ABOUT THIS TASK — Report each line of the records below that uses the word "Carlos".

Saved data entries
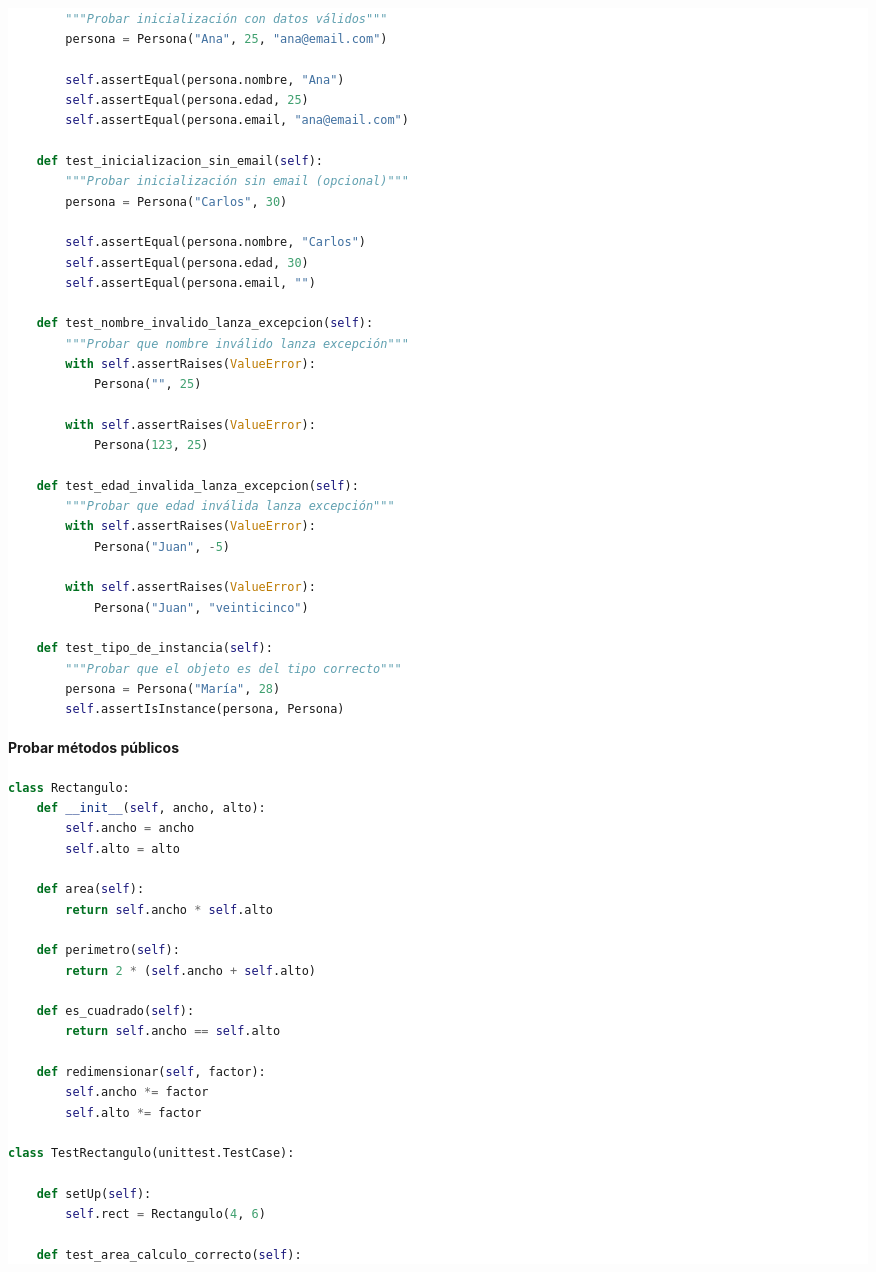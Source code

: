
 ```python
        """Probar inicialización con datos válidos"""
        persona = Persona("Ana", 25, "ana@email.com")
        
        self.assertEqual(persona.nombre, "Ana")
        self.assertEqual(persona.edad, 25)
        self.assertEqual(persona.email, "ana@email.com")
    
    def test_inicializacion_sin_email(self):
        """Probar inicialización sin email (opcional)"""
        persona = Persona("Carlos", 30)
        
        self.assertEqual(persona.nombre, "Carlos")
        self.assertEqual(persona.edad, 30)
        self.assertEqual(persona.email, "")
    
    def test_nombre_invalido_lanza_excepcion(self):
        """Probar que nombre inválido lanza excepción"""
        with self.assertRaises(ValueError):
            Persona("", 25)
        
        with self.assertRaises(ValueError):
            Persona(123, 25)
    
    def test_edad_invalida_lanza_excepcion(self):
        """Probar que edad inválida lanza excepción"""
        with self.assertRaises(ValueError):
            Persona("Juan", -5)
        
        with self.assertRaises(ValueError):
            Persona("Juan", "veinticinco")
    
    def test_tipo_de_instancia(self):
        """Probar que el objeto es del tipo correcto"""
        persona = Persona("María", 28)
        self.assertIsInstance(persona, Persona)
```

#### Probar métodos públicos

```python
class Rectangulo:
    def __init__(self, ancho, alto):
        self.ancho = ancho
        self.alto = alto
    
    def area(self):
        return self.ancho * self.alto
    
    def perimetro(self):
        return 2 * (self.ancho + self.alto)
    
    def es_cuadrado(self):
        return self.ancho == self.alto
    
    def redimensionar(self, factor):
        self.ancho *= factor
        self.alto *= factor

class TestRectangulo(unittest.TestCase):
    
    def setUp(self):
        self.rect = Rectangulo(4, 6)
    
    def test_area_calculo_correcto(self):
```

WRITTEN RESPONSE —
        persona = Persona("Carlos", 30)
        self.assertEqual(persona.nombre, "Carlos")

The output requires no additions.